WORK REQUIRED. Repeat the lines below exactly as they appear, but leave out the images.

RECORDS FOR PROCESSING.
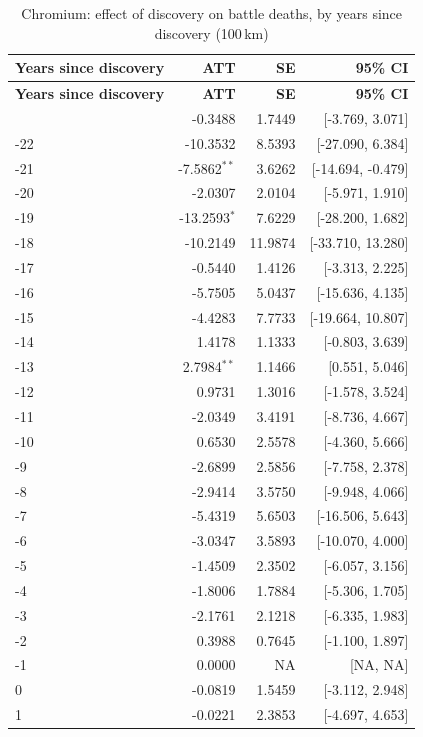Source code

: \begin{longtable}{lrrr}
\caption{Chromium: effect of discovery on battle deaths, by years since discovery (100\,km)} \label{tab:chromium_battle_deaths_best_} \\
\toprule
\textbf{Years since discovery} & \textbf{ATT} & \textbf{SE} & \textbf{95\% CI} \\
\midrule \endfirsthead
\toprule
\textbf{Years since discovery} & \textbf{ATT} & \textbf{SE} & \textbf{95\% CI} \\
\midrule \endhead
\bottomrule \endlastfoot
-23 & -0.3488 & 1.7449 & [-3.769, 3.071] \\
-22 & -10.3532 & 8.5393 & [-27.090, 6.384] \\
-21 & -7.5862$^{**}$ & 3.6262 & [-14.694, -0.479] \\
-20 & -2.0307 & 2.0104 & [-5.971, 1.910] \\
-19 & -13.2593$^{*}$ & 7.6229 & [-28.200, 1.682] \\
-18 & -10.2149 & 11.9874 & [-33.710, 13.280] \\
-17 & -0.5440 & 1.4126 & [-3.313, 2.225] \\
-16 & -5.7505 & 5.0437 & [-15.636, 4.135] \\
-15 & -4.4283 & 7.7733 & [-19.664, 10.807] \\
-14 & 1.4178 & 1.1333 & [-0.803, 3.639] \\
-13 & 2.7984$^{**}$ & 1.1466 & [0.551, 5.046] \\
-12 & 0.9731 & 1.3016 & [-1.578, 3.524] \\
-11 & -2.0349 & 3.4191 & [-8.736, 4.667] \\
-10 & 0.6530 & 2.5578 & [-4.360, 5.666] \\
-9 & -2.6899 & 2.5856 & [-7.758, 2.378] \\
-8 & -2.9414 & 3.5750 & [-9.948, 4.066] \\
-7 & -5.4319 & 5.6503 & [-16.506, 5.643] \\
-6 & -3.0347 & 3.5893 & [-10.070, 4.000] \\
-5 & -1.4509 & 2.3502 & [-6.057, 3.156] \\
-4 & -1.8006 & 1.7884 & [-5.306, 1.705] \\
-3 & -2.1761 & 2.1218 & [-6.335, 1.983] \\
-2 & 0.3988 & 0.7645 & [-1.100, 1.897] \\
-1 & 0.0000 & NA & [NA, NA] \\
0 & -0.0819 & 1.5459 & [-3.112, 2.948] \\
1 & -0.0221 & 2.3853 & [-4.697, 4.653] \\

\end{longtable}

RESULT FOR THIS TASK.
Source code

: \begin{longtable}{lrrr}
\caption{Chromium: effect of discovery on battle deaths, by years since discovery (100\,km)} \label{tab:chromium_battle_deaths_best_} \\
\toprule
\textbf{Years since discovery} & \textbf{ATT} & \textbf{SE} & \textbf{95\% CI} \\
\midrule \endfirsthead
\toprule
\textbf{Years since discovery} & \textbf{ATT} & \textbf{SE} & \textbf{95\% CI} \\
\midrule \endhead
\bottomrule \endlastfoot
-23 & -0.3488 & 1.7449 & [-3.769, 3.071] \\
-22 & -10.3532 & 8.5393 & [-27.090, 6.384] \\
-21 & -7.5862$^{**}$ & 3.6262 & [-14.694, -0.479] \\
-20 & -2.0307 & 2.0104 & [-5.971, 1.910] \\
-19 & -13.2593$^{*}$ & 7.6229 & [-28.200, 1.682] \\
-18 & -10.2149 & 11.9874 & [-33.710, 13.280] \\
-17 & -0.5440 & 1.4126 & [-3.313, 2.225] \\
-16 & -5.7505 & 5.0437 & [-15.636, 4.135] \\
-15 & -4.4283 & 7.7733 & [-19.664, 10.807] \\
-14 & 1.4178 & 1.1333 & [-0.803, 3.639] \\
-13 & 2.7984$^{**}$ & 1.1466 & [0.551, 5.046] \\
-12 & 0.9731 & 1.3016 & [-1.578, 3.524] \\
-11 & -2.0349 & 3.4191 & [-8.736, 4.667] \\
-10 & 0.6530 & 2.5578 & [-4.360, 5.666] \\
-9 & -2.6899 & 2.5856 & [-7.758, 2.378] \\
-8 & -2.9414 & 3.5750 & [-9.948, 4.066] \\
-7 & -5.4319 & 5.6503 & [-16.506, 5.643] \\
-6 & -3.0347 & 3.5893 & [-10.070, 4.000] \\
-5 & -1.4509 & 2.3502 & [-6.057, 3.156] \\
-4 & -1.8006 & 1.7884 & [-5.306, 1.705] \\
-3 & -2.1761 & 2.1218 & [-6.335, 1.983] \\
-2 & 0.3988 & 0.7645 & [-1.100, 1.897] \\
-1 & 0.0000 & NA & [NA, NA] \\
0 & -0.0819 & 1.5459 & [-3.112, 2.948] \\
1 & -0.0221 & 2.3853 & [-4.697, 4.653] \\

\end{longtable}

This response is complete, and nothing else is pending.